AZT and that is a relative risk in the opposite direction, the 3.1.

And look

at the confidence intervals, neither includes the null

value but the width of the confidence interval before

going in the direction of the group with the

higher risk, the placeboed AZT, is a lot wider

than the width for the conference interval when

we compare the lower risk group to the plac-

the lower risk group born to mothers given AZT

to the higher risk group, those born to mothers

given a placebo. So it may look like the second approach,

down here yields a much less precise estimate.

Because that confidence interval is wider.

However, that's because of the distorted ranges

of possible values for positive and negative associations.

So, on the log scale, everything gets equalized.

In the log scale, the log of 0.32 is just the opposite

of the log of 3.1. So, the effect is the same size on the log

scale, just different sign. So, the log of 0.32 is negative 1.14.

A log of 3.1 is positive 1.14.

And regardless of the direction of the comparison, the standard error estimate

of the log relative risk is the same. It's exactly the same.

So consequently the confidence intervals we create on

the log sale will be of the same width.

Because we'll be adding and subtracting the

same two times the same standard error.

So when they get exponentiated back to the ratio scale that things

get distorted depending on which side of one the values are on.

And why is this standard error the same?

Well you can see that we could

arrange the table just, just if we were feeding it to

a computer we would arrange it differently and switch the columns.

But if you apply that formula where you

take one over the first cell minus one over

the second cell down, plus one over the third cell

minus one over the fourth cell you get the

same result regardless of the ordering of the columns.

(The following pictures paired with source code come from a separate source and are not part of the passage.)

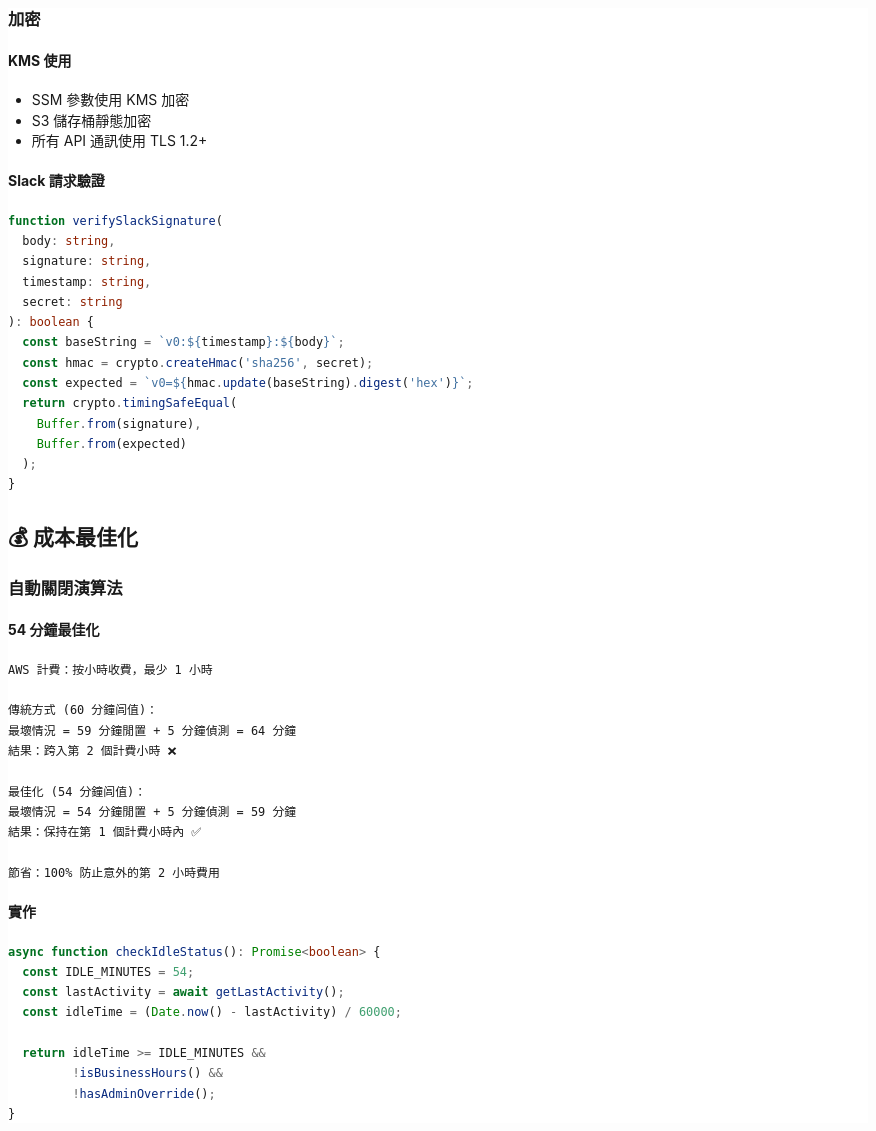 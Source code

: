 ### 加密

#### KMS 使用
- SSM 參數使用 KMS 加密
- S3 儲存桶靜態加密
- 所有 API 通訊使用 TLS 1.2+

#### Slack 請求驗證
```typescript
function verifySlackSignature(
  body: string,
  signature: string,
  timestamp: string,
  secret: string
): boolean {
  const baseString = `v0:${timestamp}:${body}`;
  const hmac = crypto.createHmac('sha256', secret);
  const expected = `v0=${hmac.update(baseString).digest('hex')}`;
  return crypto.timingSafeEqual(
    Buffer.from(signature),
    Buffer.from(expected)
  );
}
```

## 💰 成本最佳化

### 自動關閉演算法

#### 54 分鐘最佳化
```
AWS 計費：按小時收費，最少 1 小時

傳統方式 (60 分鐘闾值)：
最壞情況 = 59 分鐘閒置 + 5 分鐘偵測 = 64 分鐘
結果：跨入第 2 個計費小時 ❌

最佳化 (54 分鐘闾值)：
最壞情況 = 54 分鐘閒置 + 5 分鐘偵測 = 59 分鐘
結果：保持在第 1 個計費小時內 ✅

節省：100% 防止意外的第 2 小時費用
```

#### 實作
```typescript
async function checkIdleStatus(): Promise<boolean> {
  const IDLE_MINUTES = 54;
  const lastActivity = await getLastActivity();
  const idleTime = (Date.now() - lastActivity) / 60000;

  return idleTime >= IDLE_MINUTES &&
         !isBusinessHours() &&
         !hasAdminOverride();
}
```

That standard error is consistent regardless

of how we compute the relative risk.

So here is another example we've looked

at before mortality on dialysis, race, and age.

And one of the tables, the graphics they show.

Actually, they show the relative adjusted

hazard or incidence rate of death in black versus white dialysis patients by h.

And what they did was the estimated ratio and the confidence limits on the ratio.

And what they're showing is the relative risk.

Incidence rate ratio, mortality for black

versus white patients for separate age groups.

And you can see, the incidence rate ratio comparing blacks

to whites is higher for blacks, to whites, and statistically significantly

so in the younger ages, but then it changes direction in the older ages.

Being black is protective mortality amongst those on dialysis.

And this is a phenomenon we'll get to in the second term called interaction.

The relationship between the outcome in one thing, race and

mortality, depends on the level of another thing, which is age.

But what they've done is they've actually

plotted these confidence intervals and points even

though they labeled this with a ratio value, it's actually on the log scale.

And so for example, it's not quite that evident with

numbers that are so close to one making up the

axes, but if you look at the distance between 0.75

and one, it's equal to the distance between 0.1 and 1.33.

I can't draw this very accurately, because those log

distance is the same.

So this helps keep the graphics a little more honest in terms

of the relative precisions of these

estimates, we're not now getting a distortion.

And incomparable precision between ratios greater than one, and

ratios less than one, because of that unequal scaling.

What we see here is that these precision bars

are comparable.

And we have less precision in the younger ages than the older ages.

So in summary, sometimes you'll see ratios and

their confidence level is presented on the log scale.

Ideally they'll do what the authors of the previous paper

did and relabel it with the actual corresponding ratio values and

just scale it relative to the log distance so that you

don't have to exponentiate you know the axes values to actually

get the ratios.

But this is a nice way to display things such that it keeps the comparability

of both the size of the estimates and the interval widths.

It allows us to compare them across values that are greater than one and less

than one without that distortion occurring because of

the unequal ranges on the ratio scale itself.